Retype the entries below exactly, but begin at the line containing "preserving significant features." and end at the last line.
################
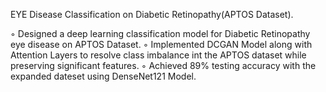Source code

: EYE Disease Classification on Diabetic Retinopathy(APTOS Dataset).

◦ Designed a deep learning classification model for Diabetic Retinopathy eye disease on APTOS Dataset.
◦ Implemented DCGAN Model along with Attention Layers to resolve class imbalance int the APTOS dataset while preserving significant features.
◦ Achieved 89% testing accuracy with the expanded dateset using  DenseNet121 Model.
################
[Solution for this task]
◦ Implemented DCGAN Model along with Attention Layers to resolve class imbalance int the APTOS dataset while preserving significant features.
◦ Achieved 89% testing accuracy with the expanded dateset using  DenseNet121 Model.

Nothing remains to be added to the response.